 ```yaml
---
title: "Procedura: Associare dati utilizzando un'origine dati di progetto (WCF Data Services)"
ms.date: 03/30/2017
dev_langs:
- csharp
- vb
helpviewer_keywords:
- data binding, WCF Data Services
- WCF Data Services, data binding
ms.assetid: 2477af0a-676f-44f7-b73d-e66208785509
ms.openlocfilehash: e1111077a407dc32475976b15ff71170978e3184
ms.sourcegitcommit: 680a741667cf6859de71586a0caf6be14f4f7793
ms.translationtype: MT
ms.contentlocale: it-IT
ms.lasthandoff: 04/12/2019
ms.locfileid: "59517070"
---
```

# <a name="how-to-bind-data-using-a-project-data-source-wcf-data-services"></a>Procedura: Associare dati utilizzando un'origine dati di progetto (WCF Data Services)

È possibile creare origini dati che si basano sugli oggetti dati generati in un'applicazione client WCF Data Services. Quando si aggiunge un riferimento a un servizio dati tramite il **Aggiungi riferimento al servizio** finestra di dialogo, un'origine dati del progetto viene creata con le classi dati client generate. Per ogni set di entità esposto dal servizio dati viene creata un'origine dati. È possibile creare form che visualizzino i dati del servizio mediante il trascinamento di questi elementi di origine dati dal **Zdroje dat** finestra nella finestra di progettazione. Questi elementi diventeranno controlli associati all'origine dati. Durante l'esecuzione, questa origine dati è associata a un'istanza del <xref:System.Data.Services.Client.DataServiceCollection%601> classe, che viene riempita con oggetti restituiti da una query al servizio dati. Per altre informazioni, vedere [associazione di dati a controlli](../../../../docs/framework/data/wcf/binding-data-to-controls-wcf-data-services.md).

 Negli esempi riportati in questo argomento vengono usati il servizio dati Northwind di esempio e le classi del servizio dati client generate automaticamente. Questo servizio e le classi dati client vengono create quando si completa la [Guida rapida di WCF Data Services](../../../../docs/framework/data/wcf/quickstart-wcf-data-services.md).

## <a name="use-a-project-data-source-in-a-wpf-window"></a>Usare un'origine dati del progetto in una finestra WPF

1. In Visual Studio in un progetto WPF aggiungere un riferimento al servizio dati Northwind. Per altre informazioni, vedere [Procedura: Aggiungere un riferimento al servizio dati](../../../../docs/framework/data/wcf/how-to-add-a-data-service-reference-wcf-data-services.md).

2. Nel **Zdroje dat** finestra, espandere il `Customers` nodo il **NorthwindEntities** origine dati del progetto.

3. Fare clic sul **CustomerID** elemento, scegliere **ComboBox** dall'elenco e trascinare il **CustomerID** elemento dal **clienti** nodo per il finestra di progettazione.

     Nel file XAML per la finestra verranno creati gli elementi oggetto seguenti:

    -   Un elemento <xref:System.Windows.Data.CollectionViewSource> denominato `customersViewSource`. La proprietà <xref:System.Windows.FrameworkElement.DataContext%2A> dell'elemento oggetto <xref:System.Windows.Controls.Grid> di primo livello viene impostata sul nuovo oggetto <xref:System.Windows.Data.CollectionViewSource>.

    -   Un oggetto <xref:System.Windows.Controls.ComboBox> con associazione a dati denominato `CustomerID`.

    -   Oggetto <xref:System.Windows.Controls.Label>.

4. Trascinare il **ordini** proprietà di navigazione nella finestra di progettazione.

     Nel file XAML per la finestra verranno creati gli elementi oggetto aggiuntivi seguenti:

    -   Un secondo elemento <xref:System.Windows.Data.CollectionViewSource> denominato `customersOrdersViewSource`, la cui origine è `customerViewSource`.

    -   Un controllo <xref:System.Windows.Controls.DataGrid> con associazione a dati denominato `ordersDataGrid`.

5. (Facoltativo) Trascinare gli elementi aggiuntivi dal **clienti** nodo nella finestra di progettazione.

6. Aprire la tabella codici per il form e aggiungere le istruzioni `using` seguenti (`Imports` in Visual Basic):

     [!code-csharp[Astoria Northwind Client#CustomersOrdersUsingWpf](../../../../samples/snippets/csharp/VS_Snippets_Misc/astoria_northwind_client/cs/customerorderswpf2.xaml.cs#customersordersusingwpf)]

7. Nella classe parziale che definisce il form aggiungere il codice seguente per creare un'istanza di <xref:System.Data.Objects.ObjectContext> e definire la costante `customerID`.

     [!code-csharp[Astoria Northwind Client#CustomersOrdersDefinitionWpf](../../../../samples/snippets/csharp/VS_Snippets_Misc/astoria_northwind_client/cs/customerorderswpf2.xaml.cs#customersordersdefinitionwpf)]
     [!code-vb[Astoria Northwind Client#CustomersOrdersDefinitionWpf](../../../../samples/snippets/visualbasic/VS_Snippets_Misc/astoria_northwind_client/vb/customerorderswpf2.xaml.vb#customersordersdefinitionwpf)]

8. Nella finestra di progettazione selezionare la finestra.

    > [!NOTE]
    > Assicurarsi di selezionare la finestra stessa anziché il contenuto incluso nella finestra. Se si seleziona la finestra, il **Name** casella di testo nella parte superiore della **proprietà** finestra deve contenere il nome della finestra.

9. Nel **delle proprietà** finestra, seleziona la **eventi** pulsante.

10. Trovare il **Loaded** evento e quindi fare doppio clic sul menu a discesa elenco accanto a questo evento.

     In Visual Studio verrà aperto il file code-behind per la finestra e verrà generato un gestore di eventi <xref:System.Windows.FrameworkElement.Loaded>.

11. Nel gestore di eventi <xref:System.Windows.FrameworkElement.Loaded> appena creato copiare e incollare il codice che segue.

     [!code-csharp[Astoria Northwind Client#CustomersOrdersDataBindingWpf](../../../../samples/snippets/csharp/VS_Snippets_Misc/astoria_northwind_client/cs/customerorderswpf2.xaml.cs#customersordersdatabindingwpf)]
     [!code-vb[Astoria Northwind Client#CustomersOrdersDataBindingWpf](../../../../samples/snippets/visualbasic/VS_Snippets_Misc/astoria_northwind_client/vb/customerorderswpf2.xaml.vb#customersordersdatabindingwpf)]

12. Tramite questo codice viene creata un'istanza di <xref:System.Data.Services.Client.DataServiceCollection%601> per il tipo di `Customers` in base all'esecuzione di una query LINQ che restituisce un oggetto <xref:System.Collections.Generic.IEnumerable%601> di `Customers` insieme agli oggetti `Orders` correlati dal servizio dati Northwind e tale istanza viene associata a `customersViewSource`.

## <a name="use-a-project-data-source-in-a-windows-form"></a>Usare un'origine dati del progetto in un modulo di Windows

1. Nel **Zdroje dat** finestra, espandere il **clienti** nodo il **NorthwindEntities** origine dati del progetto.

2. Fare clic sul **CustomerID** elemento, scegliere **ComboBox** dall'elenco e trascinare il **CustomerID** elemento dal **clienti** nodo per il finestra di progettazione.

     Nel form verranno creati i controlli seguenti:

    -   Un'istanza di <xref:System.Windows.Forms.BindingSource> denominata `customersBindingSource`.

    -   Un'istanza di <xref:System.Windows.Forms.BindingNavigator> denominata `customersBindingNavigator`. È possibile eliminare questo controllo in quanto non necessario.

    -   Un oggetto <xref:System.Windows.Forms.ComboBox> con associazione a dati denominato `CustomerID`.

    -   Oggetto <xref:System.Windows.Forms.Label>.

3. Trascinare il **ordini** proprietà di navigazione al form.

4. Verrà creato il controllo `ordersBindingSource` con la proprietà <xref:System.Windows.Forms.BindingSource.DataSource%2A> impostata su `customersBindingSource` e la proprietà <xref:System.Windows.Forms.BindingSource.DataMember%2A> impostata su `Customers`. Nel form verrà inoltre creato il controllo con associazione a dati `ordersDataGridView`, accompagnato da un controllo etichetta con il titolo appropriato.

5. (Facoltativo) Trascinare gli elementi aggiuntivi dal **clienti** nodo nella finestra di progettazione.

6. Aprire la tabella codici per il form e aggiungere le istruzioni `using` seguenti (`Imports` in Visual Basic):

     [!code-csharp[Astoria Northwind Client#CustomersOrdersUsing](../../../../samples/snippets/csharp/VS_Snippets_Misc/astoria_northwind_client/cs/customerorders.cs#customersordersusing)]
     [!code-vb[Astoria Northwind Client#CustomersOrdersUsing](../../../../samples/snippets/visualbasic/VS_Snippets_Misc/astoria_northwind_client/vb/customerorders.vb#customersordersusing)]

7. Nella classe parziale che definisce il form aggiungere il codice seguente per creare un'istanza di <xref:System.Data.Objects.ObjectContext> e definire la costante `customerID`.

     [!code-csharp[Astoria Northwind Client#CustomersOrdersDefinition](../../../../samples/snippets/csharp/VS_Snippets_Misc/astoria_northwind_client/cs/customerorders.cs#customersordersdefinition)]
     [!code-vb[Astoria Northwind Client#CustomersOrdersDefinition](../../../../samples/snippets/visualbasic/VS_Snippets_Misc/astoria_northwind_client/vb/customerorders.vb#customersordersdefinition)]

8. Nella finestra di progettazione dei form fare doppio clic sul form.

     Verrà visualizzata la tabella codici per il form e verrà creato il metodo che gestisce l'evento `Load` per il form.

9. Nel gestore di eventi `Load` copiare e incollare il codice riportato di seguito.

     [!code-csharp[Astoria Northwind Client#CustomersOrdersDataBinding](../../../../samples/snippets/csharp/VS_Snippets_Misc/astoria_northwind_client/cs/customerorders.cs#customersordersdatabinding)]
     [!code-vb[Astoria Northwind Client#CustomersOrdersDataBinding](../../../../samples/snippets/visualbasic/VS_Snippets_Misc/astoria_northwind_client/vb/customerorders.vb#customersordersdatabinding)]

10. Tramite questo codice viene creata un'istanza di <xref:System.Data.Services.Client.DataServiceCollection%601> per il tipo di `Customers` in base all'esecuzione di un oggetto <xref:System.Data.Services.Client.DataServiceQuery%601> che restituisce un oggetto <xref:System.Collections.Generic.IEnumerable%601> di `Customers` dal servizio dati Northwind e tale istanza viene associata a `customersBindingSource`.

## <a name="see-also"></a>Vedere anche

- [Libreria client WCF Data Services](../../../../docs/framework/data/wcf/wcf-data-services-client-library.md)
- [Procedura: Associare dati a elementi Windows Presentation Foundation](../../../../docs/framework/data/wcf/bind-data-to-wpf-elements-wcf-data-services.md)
#####
AIM OF THE EXERCISE:
Please return only the lines above, starting at the line that has "Un'istanza di <xref:System.Windows.Forms.BindingSource>" and ending at the line that has "3. Trascinare il", keeping both and leaving each one unchanged.

RESULT BELOW:
    -   Un'istanza di <xref:System.Windows.Forms.BindingSource> denominata `customersBindingSource`.

    -   Un'istanza di <xref:System.Windows.Forms.BindingNavigator> denominata `customersBindingNavigator`. È possibile eliminare questo controllo in quanto non necessario.

    -   Un oggetto <xref:System.Windows.Forms.ComboBox> con associazione a dati denominato `CustomerID`.

    -   Oggetto <xref:System.Windows.Forms.Label>.

3. Trascinare il **ordini** proprietà di navigazione al form.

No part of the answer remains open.